Is there any downside of doing this? Do you know why it isn't it always set it to true in Spark?

It's yarn specific and from what I found it's used mostly to enable distribution of python related stuff (like pyspark.zip) to yarn workers. It's being set by spark-submit when main file is py-file, which is not the case for our IngestionJob.

Makes sense. Maybe add a comment there for the future generations?

spark/ingestion/src/main/scala/feast/ingestion/sources/bq/BigQueryReader.scala

oavdeev · 2020-12-18T19:19:43Z

Makefile

@@ -45,19 +45,19 @@ lint-java:
 	${MVN} --no-transfer-progress spotless:check

 test-java:
-	${MVN} --no-transfer-progress test
+	${MVN} --no-transfer-progress -DskipITs=true test


why? (i'm not super familiar with our java test machinery, does it now skip some tests it didn't skip before?)

TLDR: mvn test runs only unit tests, everything else should be skipped

we have two toggles skipITs and skipUTs- means skip Integration Tests and skip Unit Tests, we need them to run thoses test suites separately. Before there was no need in skipITs, since in maven pipeline test is before verify (used for IT), but in spark part we have some additional steps (generate-test-source phase) that are required only by integration tests, and don't needed by unit tests (see spark/ingestion/pom.xml). To skip those steps I added this flag here.

infra/scripts/build-ingestion-py-dependencies.sh

oavdeev · 2020-12-18T19:28:01Z

sdk/python/feast/contrib/validation/ge.py

+    from feast import Client, FeatureTable
+
+
+GE_PACKED_ARCHIVE = "https://storage.googleapis.com/feast-jobs/spark/validation/pylibs-ge-%(platform)s.tar.gz"


How does this work from distribution perspective? I worry that if this is not in any way tied to Feast version, we can't upgrade GE without breaking older versions of ingestion job.

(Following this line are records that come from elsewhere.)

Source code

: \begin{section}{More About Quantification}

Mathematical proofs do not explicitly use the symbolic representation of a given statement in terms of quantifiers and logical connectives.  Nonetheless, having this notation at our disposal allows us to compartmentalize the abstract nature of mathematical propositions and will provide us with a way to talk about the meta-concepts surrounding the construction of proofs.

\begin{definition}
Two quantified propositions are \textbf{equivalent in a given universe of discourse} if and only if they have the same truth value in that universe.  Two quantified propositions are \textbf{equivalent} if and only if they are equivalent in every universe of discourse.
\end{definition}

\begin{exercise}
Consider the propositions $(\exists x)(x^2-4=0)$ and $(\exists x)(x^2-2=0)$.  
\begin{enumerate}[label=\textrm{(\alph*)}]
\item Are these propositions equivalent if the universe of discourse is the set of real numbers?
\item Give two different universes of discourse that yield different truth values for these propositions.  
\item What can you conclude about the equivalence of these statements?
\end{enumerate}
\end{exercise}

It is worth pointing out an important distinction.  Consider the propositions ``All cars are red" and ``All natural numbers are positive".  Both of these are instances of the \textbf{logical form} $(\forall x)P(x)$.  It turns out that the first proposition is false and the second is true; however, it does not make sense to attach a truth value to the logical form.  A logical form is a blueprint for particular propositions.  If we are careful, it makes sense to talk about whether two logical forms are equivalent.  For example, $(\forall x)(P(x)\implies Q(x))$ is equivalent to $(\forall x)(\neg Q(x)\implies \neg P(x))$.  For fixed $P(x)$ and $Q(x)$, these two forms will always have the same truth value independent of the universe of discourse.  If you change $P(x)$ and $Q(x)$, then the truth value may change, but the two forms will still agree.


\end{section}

Maybe we don't have to address this now, especially while this is contrib, but sometime down the road we probably need to pin the version of this tarball to a Feast version somehow.

I know that smells. But since feature is experimental I think it's ok for now.
As an option for future - we could put this archive inside ingestion jar or docker image (jobservice).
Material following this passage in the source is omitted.